What to do: The answer is a stretch of the material below, returned exactly: the line containing "4. 同一个处方医嘱，存草稿，签署，缓存三种保存状态可以共存", the line containing "6、处方模板，接口取值问题", and all lines between.

Dataset excerpts:

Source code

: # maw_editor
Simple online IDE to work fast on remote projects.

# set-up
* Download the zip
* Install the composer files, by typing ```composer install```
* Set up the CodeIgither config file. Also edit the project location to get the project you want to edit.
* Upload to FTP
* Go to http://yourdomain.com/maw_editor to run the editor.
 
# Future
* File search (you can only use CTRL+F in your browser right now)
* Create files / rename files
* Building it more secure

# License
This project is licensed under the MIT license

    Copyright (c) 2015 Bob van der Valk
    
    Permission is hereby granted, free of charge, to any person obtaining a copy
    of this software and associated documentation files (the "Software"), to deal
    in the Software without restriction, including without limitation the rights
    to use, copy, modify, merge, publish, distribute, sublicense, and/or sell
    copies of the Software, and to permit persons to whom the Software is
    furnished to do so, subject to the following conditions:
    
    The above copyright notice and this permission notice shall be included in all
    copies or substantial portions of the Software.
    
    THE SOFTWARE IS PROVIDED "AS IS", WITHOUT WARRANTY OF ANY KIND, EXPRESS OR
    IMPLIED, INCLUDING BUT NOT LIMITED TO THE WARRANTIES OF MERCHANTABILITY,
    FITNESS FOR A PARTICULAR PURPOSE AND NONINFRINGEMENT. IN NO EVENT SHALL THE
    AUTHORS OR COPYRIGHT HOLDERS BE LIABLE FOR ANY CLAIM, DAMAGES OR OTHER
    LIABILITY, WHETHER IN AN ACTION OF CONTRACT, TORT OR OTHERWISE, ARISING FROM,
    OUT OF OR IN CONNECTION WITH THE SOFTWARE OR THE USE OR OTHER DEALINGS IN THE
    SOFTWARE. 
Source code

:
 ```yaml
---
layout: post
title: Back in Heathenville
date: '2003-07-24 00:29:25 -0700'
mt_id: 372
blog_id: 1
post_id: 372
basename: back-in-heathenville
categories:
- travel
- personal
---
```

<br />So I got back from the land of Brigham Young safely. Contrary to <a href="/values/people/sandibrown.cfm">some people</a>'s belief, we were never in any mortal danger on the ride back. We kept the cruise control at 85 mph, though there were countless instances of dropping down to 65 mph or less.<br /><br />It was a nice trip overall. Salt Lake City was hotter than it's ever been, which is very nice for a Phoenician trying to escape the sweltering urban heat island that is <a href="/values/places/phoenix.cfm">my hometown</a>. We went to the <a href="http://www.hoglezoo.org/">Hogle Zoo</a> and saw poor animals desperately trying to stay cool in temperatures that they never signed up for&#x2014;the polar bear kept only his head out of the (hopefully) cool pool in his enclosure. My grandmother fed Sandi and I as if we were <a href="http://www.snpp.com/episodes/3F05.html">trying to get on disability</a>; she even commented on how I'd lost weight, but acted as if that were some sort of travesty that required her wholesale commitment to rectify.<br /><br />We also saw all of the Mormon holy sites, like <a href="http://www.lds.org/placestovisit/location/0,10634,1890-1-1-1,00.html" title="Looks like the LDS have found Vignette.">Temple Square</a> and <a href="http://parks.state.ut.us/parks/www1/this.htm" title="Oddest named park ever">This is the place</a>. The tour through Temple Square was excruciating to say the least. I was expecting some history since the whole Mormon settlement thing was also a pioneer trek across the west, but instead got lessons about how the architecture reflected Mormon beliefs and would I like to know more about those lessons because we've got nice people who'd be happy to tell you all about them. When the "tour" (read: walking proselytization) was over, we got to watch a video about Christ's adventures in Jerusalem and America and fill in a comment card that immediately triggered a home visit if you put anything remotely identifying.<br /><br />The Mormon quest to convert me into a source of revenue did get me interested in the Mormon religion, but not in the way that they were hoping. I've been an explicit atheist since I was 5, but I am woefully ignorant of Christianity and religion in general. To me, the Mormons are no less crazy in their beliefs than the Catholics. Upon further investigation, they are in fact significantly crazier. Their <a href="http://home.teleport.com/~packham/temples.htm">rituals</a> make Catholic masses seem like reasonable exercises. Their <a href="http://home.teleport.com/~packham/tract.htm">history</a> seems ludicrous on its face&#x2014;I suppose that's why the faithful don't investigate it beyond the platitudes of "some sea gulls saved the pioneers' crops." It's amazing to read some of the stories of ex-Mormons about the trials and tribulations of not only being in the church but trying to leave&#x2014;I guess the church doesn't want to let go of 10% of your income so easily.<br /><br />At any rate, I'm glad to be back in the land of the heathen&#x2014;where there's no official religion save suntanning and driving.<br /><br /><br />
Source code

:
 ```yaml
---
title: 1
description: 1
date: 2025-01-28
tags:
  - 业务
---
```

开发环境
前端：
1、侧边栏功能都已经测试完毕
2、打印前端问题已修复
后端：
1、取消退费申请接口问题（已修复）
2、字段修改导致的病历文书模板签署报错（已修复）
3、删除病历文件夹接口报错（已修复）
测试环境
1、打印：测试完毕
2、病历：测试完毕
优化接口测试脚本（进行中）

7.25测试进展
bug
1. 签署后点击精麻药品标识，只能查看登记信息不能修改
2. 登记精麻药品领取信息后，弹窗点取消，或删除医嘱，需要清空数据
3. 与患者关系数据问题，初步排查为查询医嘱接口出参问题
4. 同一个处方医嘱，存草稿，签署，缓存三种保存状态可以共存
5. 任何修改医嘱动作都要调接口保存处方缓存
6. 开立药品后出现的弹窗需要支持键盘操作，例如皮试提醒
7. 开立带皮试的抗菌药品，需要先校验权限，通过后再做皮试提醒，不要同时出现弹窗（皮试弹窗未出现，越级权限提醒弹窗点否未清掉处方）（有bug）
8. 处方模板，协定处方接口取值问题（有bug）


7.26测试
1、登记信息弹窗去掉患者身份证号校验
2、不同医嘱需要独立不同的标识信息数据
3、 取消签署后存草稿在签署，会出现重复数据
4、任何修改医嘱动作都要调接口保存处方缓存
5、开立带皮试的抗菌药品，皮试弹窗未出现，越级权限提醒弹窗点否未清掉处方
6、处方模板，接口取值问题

==

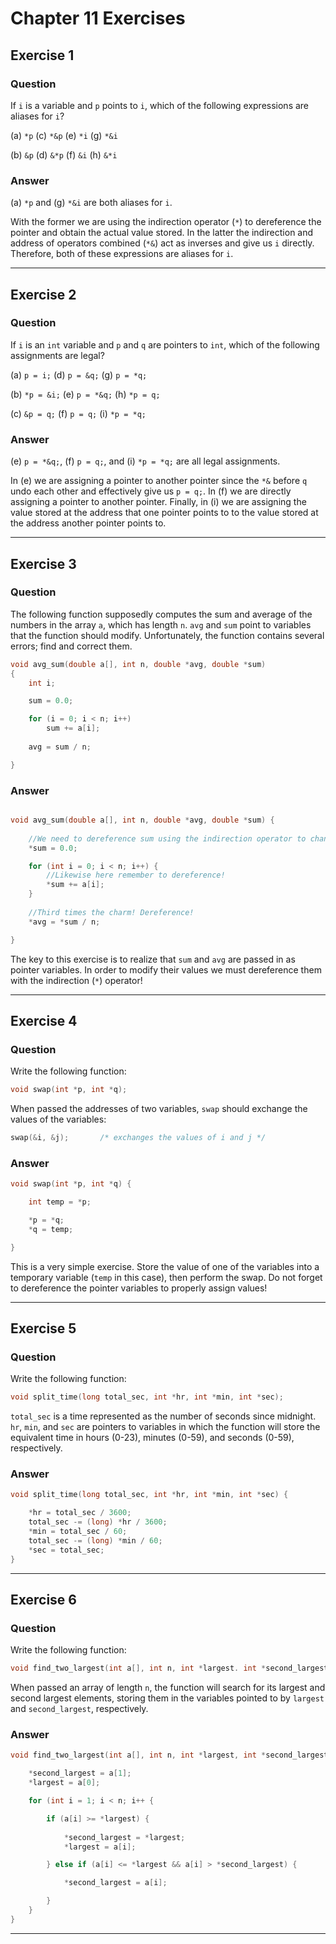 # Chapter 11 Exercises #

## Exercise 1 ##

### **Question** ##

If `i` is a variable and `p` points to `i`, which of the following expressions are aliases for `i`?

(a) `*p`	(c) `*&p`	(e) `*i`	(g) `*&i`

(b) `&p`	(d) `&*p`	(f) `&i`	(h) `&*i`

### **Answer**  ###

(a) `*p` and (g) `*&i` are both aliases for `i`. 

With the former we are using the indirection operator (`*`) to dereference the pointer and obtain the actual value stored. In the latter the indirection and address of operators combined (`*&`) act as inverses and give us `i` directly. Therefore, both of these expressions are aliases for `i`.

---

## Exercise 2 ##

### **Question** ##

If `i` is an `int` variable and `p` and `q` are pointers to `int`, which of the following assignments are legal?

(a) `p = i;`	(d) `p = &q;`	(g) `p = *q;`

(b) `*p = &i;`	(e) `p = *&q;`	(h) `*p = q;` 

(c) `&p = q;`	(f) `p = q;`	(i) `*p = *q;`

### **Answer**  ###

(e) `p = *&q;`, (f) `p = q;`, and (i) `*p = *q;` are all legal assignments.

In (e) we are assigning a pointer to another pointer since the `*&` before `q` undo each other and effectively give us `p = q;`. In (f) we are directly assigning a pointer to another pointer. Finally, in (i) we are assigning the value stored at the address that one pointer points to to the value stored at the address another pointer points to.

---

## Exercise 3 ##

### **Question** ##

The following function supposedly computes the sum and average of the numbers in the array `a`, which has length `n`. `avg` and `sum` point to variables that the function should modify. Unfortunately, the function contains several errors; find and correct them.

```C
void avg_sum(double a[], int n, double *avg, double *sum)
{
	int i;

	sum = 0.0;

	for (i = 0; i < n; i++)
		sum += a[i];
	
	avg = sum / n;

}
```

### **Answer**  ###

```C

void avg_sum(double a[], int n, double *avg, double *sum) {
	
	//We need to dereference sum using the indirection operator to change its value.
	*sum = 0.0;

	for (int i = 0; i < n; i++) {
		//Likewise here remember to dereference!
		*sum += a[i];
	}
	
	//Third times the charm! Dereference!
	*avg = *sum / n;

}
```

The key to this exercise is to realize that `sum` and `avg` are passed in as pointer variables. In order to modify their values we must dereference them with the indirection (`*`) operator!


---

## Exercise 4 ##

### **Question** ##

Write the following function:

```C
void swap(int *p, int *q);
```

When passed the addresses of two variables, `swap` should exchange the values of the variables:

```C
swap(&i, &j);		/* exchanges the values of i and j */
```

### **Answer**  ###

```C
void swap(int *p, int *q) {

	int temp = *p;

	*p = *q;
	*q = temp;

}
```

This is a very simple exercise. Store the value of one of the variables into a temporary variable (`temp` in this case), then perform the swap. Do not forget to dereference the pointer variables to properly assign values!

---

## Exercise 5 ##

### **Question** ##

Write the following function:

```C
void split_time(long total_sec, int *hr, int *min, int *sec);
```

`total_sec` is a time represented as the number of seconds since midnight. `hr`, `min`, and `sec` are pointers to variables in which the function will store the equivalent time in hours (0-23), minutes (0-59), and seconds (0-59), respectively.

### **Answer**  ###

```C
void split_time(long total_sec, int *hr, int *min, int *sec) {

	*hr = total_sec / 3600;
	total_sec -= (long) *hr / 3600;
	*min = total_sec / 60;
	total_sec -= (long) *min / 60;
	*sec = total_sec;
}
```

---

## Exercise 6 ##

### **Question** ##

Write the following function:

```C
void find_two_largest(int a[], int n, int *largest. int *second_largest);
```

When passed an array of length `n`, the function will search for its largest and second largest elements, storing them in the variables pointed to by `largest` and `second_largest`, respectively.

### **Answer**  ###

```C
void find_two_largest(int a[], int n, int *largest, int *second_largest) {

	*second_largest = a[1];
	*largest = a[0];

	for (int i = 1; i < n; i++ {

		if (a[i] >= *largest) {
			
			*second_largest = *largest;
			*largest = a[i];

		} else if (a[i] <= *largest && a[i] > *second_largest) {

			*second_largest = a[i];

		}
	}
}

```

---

--

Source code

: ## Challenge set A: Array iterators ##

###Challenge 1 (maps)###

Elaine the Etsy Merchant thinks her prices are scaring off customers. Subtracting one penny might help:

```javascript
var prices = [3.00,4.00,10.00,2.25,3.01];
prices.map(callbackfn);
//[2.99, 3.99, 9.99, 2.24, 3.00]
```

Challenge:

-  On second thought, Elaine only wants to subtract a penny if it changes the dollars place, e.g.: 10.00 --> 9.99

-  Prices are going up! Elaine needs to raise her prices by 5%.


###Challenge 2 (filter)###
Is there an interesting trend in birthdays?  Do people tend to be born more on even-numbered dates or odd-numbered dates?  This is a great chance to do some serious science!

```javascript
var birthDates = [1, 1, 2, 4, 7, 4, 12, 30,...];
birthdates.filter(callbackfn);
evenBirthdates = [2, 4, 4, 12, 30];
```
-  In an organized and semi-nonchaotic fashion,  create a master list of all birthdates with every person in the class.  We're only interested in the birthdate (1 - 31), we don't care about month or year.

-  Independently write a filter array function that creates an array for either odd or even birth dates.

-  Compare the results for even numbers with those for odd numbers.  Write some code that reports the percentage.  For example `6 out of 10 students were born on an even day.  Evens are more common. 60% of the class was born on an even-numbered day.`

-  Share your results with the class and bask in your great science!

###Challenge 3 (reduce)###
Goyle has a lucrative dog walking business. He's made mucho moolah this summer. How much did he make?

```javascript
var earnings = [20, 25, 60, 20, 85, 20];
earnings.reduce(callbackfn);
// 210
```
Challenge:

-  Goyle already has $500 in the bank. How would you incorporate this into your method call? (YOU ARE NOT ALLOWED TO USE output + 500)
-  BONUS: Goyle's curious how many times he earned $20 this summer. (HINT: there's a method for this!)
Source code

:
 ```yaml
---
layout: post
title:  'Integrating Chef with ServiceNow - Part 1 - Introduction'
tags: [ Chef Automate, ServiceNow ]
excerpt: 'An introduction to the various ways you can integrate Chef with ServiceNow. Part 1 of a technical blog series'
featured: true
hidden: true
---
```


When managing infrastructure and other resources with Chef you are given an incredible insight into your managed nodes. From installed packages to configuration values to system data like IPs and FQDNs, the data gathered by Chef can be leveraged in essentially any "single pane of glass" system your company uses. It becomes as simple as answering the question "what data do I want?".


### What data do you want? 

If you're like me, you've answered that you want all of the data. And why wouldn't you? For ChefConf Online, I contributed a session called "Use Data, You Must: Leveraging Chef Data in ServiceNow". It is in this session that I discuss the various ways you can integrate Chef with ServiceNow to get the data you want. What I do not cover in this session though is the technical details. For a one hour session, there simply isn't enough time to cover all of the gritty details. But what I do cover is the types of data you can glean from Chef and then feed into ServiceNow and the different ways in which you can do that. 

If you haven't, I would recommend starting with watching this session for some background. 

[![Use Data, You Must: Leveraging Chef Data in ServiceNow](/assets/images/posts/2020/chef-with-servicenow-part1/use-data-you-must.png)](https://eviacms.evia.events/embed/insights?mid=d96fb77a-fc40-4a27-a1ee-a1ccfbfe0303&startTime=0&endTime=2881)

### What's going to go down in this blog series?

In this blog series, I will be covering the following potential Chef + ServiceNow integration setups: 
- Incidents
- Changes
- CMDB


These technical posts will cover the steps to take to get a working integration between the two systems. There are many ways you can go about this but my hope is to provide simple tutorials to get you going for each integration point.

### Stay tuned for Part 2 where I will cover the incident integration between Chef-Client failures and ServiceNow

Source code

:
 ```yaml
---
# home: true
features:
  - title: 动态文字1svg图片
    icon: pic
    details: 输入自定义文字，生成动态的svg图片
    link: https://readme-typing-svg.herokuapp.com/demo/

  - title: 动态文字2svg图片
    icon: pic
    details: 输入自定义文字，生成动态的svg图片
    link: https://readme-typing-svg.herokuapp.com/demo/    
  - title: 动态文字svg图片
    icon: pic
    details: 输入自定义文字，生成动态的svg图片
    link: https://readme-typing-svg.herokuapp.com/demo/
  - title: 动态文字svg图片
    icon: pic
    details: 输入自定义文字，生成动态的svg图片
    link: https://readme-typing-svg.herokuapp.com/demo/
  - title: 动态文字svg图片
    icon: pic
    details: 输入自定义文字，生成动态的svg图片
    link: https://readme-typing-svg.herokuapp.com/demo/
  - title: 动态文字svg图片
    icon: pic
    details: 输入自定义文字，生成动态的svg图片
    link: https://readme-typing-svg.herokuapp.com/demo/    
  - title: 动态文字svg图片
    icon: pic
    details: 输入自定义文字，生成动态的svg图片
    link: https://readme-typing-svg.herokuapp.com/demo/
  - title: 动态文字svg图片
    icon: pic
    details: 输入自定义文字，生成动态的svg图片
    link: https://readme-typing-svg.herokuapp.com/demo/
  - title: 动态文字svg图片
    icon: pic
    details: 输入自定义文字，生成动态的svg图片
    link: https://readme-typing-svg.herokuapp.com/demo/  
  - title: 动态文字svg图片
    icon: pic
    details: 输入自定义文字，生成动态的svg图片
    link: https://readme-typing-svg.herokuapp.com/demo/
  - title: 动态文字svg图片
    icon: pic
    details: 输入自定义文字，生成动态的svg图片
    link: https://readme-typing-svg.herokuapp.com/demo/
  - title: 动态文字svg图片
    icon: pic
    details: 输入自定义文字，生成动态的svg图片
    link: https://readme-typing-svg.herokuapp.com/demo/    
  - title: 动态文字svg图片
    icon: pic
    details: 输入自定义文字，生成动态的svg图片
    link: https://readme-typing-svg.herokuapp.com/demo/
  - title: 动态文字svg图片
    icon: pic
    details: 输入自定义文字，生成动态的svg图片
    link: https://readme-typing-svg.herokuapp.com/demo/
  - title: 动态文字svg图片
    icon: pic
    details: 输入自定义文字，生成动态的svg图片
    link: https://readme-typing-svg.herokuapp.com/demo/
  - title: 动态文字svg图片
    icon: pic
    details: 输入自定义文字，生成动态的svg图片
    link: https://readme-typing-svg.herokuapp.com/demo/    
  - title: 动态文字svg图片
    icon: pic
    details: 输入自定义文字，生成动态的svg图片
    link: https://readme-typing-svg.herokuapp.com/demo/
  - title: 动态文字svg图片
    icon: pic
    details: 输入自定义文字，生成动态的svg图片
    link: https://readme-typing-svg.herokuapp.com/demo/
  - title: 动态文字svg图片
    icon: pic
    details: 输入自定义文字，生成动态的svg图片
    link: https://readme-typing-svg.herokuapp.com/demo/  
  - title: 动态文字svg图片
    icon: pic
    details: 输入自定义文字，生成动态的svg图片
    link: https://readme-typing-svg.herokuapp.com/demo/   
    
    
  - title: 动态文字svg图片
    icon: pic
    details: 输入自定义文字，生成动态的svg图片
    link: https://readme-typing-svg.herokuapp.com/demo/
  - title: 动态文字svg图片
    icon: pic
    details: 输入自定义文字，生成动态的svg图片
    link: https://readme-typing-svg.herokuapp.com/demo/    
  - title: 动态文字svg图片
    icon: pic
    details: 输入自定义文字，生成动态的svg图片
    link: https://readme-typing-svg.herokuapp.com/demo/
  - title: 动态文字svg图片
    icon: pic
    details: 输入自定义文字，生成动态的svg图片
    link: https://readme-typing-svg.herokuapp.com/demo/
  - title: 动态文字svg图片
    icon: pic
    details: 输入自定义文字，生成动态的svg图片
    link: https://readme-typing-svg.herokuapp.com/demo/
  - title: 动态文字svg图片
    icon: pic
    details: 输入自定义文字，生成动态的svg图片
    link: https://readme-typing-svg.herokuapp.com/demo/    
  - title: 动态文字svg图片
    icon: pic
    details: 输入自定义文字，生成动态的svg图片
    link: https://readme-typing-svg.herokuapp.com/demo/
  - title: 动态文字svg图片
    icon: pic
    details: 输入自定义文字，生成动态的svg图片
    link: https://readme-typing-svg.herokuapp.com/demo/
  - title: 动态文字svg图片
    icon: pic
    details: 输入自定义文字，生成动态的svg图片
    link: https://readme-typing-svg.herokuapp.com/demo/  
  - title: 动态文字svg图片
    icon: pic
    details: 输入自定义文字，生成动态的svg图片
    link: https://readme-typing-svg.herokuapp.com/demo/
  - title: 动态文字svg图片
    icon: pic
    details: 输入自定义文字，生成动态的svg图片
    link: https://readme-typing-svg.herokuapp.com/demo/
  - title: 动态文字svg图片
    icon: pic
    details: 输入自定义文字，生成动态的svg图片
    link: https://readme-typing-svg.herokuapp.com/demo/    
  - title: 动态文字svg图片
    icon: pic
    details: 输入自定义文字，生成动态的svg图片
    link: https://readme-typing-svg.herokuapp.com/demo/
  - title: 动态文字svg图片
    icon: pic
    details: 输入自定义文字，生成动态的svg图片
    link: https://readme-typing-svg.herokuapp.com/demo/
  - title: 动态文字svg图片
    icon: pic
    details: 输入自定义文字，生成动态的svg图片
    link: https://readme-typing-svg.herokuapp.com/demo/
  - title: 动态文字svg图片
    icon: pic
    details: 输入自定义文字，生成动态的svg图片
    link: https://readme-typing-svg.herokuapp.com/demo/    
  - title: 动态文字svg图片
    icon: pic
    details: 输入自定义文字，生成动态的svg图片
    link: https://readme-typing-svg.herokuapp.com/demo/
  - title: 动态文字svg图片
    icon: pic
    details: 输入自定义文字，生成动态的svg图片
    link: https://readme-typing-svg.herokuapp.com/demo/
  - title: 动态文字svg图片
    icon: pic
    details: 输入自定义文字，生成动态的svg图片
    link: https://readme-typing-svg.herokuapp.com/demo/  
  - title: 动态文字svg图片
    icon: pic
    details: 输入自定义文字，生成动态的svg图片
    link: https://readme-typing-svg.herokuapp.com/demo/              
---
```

Your solution:
4. 同一个处方医嘱，存草稿，签署，缓存三种保存状态可以共存
5. 任何修改医嘱动作都要调接口保存处方缓存
6. 开立药品后出现的弹窗需要支持键盘操作，例如皮试提醒
7. 开立带皮试的抗菌药品，需要先校验权限，通过后再做皮试提醒，不要同时出现弹窗（皮试弹窗未出现，越级权限提醒弹窗点否未清掉处方）（有bug）
8. 处方模板，协定处方接口取值问题（有bug）


7.26测试
1、登记信息弹窗去掉患者身份证号校验
2、不同医嘱需要独立不同的标识信息数据
3、 取消签署后存草稿在签署，会出现重复数据
4、任何修改医嘱动作都要调接口保存处方缓存
5、开立带皮试的抗菌药品，皮试弹窗未出现，越级权限提醒弹窗点否未清掉处方
6、处方模板，接口取值问题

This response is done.